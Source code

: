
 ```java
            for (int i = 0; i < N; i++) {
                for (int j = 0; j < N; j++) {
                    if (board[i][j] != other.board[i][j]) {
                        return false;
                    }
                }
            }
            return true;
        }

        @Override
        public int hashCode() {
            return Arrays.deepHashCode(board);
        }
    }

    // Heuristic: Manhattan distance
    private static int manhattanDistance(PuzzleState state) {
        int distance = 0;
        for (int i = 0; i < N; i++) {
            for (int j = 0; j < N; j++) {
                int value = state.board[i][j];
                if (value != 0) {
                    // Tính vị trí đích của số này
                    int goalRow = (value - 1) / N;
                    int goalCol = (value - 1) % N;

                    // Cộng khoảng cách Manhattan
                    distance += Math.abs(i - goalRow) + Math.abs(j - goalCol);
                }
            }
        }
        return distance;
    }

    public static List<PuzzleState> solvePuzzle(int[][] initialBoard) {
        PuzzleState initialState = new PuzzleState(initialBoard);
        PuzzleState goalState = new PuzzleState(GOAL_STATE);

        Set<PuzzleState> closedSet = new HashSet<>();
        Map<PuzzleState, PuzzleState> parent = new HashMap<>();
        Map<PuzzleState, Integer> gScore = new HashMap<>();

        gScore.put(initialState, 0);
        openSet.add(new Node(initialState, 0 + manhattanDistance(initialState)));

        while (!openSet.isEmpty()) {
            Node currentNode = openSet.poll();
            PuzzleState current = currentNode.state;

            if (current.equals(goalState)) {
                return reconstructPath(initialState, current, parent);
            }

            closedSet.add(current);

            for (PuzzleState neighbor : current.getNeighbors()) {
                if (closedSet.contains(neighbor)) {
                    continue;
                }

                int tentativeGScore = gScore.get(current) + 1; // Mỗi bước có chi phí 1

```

## WHAT NEEDS TO BE DONE
The full set of records must be output again exactly.

## RESPONSE TO THE TASK
Source code

:
 ```java
            for (int i = 0; i < N; i++) {
                for (int j = 0; j < N; j++) {
                    if (board[i][j] != other.board[i][j]) {
                        return false;
                    }
                }
            }
            return true;
        }

        @Override
        public int hashCode() {
            return Arrays.deepHashCode(board);
        }
    }

    // Heuristic: Manhattan distance
    private static int manhattanDistance(PuzzleState state) {
        int distance = 0;
        for (int i = 0; i < N; i++) {
            for (int j = 0; j < N; j++) {
                int value = state.board[i][j];
                if (value != 0) {
                    // Tính vị trí đích của số này
                    int goalRow = (value - 1) / N;
                    int goalCol = (value - 1) % N;

                    // Cộng khoảng cách Manhattan
                    distance += Math.abs(i - goalRow) + Math.abs(j - goalCol);
                }
            }
        }
        return distance;
    }

    public static List<PuzzleState> solvePuzzle(int[][] initialBoard) {
        PuzzleState initialState = new PuzzleState(initialBoard);
        PuzzleState goalState = new PuzzleState(GOAL_STATE);

        Set<PuzzleState> closedSet = new HashSet<>();
        Map<PuzzleState, PuzzleState> parent = new HashMap<>();
        Map<PuzzleState, Integer> gScore = new HashMap<>();

        gScore.put(initialState, 0);
        openSet.add(new Node(initialState, 0 + manhattanDistance(initialState)));

        while (!openSet.isEmpty()) {
            Node currentNode = openSet.poll();
            PuzzleState current = currentNode.state;

            if (current.equals(goalState)) {
                return reconstructPath(initialState, current, parent);
            }

            closedSet.add(current);

            for (PuzzleState neighbor : current.getNeighbors()) {
                if (closedSet.contains(neighbor)) {
                    continue;
                }

                int tentativeGScore = gScore.get(current) + 1; // Mỗi bước có chi phí 1

```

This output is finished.